__TASK DESCRIPTION__
Copy each line of the records that holds the string "needs".

** SOURCE INFORMATION follows **

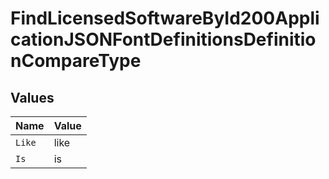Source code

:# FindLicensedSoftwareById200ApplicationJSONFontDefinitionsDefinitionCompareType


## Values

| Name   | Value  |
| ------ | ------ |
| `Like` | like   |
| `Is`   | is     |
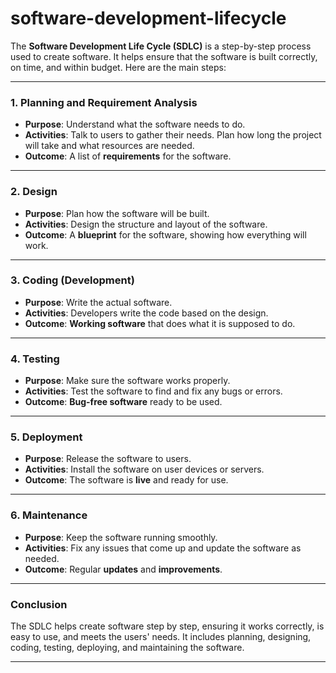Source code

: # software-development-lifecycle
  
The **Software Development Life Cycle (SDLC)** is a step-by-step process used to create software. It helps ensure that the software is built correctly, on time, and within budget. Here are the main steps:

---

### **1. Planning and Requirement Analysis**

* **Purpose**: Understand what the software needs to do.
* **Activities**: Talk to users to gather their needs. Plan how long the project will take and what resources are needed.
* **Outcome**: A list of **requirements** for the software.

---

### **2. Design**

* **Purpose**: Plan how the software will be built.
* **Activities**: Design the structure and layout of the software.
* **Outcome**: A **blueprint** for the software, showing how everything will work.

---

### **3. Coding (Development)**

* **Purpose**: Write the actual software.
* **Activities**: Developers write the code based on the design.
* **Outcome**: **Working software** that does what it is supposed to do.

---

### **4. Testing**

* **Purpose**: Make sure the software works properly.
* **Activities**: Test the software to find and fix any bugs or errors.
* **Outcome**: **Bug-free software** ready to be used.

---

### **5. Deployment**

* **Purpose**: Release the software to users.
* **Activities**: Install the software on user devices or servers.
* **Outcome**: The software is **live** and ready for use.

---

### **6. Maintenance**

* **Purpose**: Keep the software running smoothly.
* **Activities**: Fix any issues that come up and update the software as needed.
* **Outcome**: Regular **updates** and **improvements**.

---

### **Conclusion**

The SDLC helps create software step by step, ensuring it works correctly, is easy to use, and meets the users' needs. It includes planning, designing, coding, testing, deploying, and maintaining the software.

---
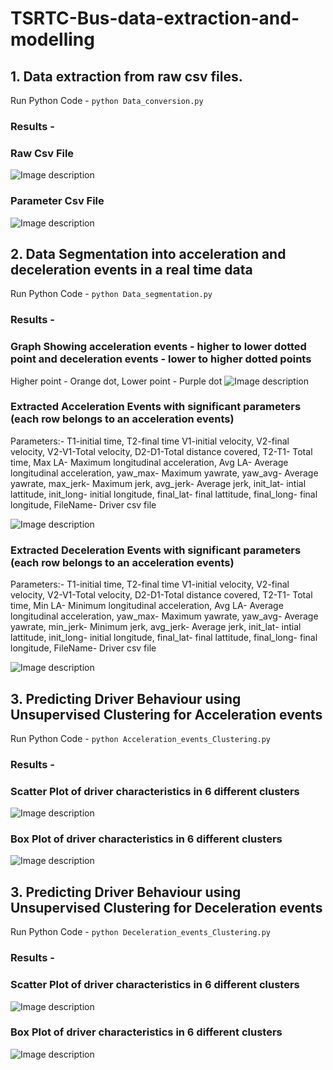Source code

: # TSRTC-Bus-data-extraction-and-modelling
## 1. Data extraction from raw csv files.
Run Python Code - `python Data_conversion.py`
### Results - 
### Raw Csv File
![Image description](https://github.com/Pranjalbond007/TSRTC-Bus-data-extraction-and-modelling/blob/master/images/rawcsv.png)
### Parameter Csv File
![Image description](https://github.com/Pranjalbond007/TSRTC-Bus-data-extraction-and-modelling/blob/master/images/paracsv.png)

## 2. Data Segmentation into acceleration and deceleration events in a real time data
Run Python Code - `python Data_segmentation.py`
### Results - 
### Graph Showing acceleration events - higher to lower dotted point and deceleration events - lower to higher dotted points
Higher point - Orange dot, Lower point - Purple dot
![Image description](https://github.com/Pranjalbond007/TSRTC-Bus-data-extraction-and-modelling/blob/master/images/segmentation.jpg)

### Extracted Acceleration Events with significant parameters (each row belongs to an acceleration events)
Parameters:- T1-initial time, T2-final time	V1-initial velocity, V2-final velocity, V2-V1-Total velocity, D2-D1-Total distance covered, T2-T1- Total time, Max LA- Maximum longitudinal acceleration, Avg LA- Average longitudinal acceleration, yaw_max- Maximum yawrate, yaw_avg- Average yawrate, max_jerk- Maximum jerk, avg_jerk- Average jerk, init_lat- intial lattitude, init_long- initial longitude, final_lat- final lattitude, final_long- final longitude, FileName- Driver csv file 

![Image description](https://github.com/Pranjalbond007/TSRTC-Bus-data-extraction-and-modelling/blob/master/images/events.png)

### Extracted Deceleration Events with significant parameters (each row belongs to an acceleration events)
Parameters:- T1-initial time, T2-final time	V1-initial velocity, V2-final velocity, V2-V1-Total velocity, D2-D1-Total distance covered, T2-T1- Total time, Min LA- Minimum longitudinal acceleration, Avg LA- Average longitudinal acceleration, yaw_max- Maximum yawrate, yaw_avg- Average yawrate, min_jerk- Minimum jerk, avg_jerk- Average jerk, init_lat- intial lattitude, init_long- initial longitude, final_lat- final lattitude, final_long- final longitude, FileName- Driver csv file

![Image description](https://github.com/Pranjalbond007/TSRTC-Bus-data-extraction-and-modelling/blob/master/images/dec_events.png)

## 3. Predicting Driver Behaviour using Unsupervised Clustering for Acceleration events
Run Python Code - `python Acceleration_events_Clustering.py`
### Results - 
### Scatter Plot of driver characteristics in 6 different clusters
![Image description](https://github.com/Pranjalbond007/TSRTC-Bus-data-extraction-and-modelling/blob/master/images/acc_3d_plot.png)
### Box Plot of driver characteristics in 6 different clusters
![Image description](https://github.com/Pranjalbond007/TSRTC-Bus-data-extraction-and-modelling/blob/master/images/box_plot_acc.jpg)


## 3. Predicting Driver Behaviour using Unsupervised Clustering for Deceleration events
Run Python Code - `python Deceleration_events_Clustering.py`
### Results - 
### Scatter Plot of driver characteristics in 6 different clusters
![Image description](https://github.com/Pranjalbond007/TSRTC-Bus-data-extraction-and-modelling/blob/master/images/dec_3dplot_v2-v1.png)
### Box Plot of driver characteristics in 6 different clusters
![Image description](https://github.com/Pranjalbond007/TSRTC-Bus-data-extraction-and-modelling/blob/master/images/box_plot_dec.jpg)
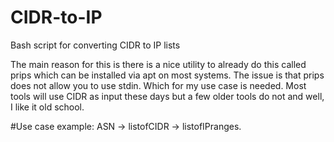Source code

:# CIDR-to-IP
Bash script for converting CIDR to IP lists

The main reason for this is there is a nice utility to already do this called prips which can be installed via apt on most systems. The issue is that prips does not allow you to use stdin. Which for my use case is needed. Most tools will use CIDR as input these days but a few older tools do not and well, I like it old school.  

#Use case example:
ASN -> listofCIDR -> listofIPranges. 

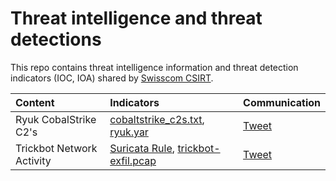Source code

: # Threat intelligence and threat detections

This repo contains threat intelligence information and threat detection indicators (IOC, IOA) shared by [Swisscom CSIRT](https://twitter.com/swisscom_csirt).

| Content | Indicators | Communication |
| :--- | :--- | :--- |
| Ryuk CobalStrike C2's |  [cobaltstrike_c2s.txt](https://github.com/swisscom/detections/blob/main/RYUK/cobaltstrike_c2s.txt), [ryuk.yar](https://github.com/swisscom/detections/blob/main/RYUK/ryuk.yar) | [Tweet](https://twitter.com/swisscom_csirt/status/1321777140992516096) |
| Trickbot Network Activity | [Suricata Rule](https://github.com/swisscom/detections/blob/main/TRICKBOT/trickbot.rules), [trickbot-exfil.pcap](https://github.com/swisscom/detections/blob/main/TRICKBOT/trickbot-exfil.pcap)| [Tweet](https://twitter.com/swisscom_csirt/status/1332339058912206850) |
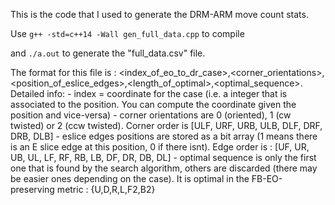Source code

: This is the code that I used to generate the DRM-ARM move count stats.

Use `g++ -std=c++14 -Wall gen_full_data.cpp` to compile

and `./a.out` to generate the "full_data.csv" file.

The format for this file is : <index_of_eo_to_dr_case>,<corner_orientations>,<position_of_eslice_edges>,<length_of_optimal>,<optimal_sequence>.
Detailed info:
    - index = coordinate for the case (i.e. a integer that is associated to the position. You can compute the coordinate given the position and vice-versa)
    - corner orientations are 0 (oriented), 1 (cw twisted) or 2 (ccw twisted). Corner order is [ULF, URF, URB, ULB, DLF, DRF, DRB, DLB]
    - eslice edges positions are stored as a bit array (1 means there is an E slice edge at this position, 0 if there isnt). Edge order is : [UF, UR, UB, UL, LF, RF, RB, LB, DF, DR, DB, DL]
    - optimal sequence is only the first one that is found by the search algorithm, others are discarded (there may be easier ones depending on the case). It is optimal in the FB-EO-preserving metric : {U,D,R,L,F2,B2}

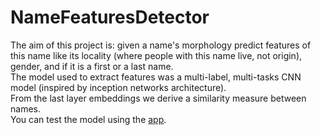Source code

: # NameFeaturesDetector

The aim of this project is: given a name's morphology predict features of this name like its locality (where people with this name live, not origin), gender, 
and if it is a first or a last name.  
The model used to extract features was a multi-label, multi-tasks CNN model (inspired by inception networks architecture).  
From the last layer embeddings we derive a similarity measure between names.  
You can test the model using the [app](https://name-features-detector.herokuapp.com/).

** End of SOURCE INFORMATION **

__REPLY TO THE TASK__
* **Purpose**: Understand what the software needs to do.
* **Activities**: Talk to users to gather their needs. Plan how long the project will take and what resources are needed.
The SDLC helps create software step by step, ensuring it works correctly, is easy to use, and meets the users' needs. It includes planning, designing, coding, testing, deploying, and maintaining the software.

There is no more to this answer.